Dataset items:
* * * *
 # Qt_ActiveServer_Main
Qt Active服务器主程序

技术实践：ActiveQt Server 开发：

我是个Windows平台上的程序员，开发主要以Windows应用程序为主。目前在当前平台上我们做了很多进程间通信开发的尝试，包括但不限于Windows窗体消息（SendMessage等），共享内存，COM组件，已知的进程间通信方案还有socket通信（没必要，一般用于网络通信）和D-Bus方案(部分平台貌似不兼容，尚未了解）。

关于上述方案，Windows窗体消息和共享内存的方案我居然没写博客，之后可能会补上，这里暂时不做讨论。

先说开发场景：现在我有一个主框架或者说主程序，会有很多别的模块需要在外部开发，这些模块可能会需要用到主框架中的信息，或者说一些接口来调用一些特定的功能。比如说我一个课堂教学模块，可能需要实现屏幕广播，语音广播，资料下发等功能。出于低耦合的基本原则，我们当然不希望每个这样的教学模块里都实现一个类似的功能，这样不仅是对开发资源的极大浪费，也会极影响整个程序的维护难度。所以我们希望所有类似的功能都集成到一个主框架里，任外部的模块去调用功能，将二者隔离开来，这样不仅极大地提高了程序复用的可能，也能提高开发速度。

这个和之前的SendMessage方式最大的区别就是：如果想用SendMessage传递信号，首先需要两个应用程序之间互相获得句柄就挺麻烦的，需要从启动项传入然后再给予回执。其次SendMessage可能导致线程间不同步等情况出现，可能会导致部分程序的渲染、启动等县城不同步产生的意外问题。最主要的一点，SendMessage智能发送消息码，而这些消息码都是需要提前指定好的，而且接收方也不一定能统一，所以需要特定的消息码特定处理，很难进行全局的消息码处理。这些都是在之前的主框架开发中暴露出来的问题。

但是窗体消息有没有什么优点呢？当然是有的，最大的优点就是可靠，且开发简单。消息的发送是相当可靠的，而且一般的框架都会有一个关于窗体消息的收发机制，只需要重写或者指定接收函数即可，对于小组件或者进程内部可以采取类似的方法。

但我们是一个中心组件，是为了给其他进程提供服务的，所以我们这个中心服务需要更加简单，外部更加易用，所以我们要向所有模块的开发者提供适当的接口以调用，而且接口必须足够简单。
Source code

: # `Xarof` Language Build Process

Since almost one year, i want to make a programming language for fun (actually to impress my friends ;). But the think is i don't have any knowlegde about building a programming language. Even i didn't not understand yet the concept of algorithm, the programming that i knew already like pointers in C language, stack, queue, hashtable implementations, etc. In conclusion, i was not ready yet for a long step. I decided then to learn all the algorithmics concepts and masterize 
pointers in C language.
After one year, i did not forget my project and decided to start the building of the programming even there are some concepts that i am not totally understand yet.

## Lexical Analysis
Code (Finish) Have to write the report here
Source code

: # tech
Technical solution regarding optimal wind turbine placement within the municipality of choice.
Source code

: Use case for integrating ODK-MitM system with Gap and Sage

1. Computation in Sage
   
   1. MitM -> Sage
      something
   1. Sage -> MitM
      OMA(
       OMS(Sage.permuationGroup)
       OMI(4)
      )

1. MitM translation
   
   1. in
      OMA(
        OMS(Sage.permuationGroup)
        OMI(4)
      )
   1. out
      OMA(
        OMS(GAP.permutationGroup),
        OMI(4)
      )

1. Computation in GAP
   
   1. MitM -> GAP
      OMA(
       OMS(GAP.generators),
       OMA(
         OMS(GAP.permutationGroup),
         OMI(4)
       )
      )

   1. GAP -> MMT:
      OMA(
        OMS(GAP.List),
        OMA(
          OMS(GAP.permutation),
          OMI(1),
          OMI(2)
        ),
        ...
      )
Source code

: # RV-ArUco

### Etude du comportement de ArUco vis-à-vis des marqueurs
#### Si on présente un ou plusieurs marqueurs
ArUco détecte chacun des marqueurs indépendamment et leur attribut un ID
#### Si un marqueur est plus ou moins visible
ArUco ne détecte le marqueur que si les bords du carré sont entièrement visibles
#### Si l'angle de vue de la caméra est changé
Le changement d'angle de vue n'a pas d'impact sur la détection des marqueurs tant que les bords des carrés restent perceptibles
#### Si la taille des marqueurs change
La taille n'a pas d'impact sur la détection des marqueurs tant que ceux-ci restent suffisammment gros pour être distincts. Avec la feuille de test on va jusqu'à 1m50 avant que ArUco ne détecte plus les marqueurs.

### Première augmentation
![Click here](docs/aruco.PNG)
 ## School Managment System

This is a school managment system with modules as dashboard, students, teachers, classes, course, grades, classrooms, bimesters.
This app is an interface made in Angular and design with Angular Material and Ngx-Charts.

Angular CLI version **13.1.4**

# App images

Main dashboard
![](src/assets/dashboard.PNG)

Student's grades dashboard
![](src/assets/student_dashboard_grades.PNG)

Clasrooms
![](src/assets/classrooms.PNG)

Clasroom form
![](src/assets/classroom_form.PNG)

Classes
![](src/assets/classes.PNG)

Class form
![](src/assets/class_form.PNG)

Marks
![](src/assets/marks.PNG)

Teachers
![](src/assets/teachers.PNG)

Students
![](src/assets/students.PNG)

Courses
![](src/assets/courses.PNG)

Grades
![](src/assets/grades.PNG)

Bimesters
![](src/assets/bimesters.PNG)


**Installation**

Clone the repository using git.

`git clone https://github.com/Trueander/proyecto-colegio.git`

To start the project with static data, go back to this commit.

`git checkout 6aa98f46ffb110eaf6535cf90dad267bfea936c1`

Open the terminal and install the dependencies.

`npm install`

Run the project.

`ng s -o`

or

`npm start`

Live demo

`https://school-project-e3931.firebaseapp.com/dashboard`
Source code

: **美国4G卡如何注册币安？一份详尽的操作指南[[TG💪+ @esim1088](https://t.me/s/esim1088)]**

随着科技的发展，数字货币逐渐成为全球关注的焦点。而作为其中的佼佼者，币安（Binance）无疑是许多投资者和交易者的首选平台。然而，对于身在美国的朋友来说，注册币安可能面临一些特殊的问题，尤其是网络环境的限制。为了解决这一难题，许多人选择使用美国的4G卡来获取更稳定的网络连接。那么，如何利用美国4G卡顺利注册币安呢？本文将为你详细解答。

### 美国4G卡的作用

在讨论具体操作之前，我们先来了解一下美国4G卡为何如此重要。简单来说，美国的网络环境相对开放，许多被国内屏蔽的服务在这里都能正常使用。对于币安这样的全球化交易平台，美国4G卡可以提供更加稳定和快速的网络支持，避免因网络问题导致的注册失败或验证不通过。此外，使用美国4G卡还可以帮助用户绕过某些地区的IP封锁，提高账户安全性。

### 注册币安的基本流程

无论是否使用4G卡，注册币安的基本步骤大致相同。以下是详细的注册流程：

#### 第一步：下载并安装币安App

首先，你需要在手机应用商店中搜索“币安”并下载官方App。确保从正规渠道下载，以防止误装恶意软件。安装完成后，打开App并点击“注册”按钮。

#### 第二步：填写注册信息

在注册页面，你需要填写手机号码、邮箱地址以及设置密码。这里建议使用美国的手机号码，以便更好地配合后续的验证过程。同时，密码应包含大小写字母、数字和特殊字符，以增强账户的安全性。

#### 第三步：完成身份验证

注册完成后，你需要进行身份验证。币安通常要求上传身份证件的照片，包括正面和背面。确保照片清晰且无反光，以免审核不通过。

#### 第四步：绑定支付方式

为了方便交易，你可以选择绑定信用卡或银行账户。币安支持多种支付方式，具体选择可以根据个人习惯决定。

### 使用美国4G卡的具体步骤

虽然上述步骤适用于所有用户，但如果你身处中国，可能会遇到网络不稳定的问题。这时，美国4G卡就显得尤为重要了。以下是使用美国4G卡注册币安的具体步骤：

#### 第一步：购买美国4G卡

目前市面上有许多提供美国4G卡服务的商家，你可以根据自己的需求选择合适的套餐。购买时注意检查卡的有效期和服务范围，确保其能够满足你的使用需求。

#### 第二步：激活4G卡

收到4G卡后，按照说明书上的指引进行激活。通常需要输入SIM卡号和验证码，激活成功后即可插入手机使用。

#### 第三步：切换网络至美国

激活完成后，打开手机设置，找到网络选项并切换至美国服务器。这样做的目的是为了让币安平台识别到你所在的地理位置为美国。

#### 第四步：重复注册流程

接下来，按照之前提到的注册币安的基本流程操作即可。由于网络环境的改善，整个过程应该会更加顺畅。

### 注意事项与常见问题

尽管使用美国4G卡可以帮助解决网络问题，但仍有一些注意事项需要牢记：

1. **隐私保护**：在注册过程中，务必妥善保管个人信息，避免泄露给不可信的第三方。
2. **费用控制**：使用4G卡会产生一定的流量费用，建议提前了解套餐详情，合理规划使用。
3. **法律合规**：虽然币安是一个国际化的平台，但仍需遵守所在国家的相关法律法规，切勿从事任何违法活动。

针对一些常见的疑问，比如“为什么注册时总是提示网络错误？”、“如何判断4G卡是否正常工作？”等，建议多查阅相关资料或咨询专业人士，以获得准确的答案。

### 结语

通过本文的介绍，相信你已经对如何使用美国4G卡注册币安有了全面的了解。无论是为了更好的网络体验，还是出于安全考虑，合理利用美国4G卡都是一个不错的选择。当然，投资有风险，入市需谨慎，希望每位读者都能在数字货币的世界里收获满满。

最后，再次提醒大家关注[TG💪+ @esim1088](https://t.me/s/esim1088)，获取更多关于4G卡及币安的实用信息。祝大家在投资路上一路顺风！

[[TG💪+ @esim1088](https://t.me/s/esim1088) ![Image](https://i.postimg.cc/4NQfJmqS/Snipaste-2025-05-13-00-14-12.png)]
* * * *
§ Task statement
Among the lines above, which ones hold the string "MitM"? Show them.

§ Completed task
: Use case for integrating ODK-MitM system with Gap and Sage
   1. MitM -> Sage
   1. Sage -> MitM
1. MitM translation
   1. MitM -> GAP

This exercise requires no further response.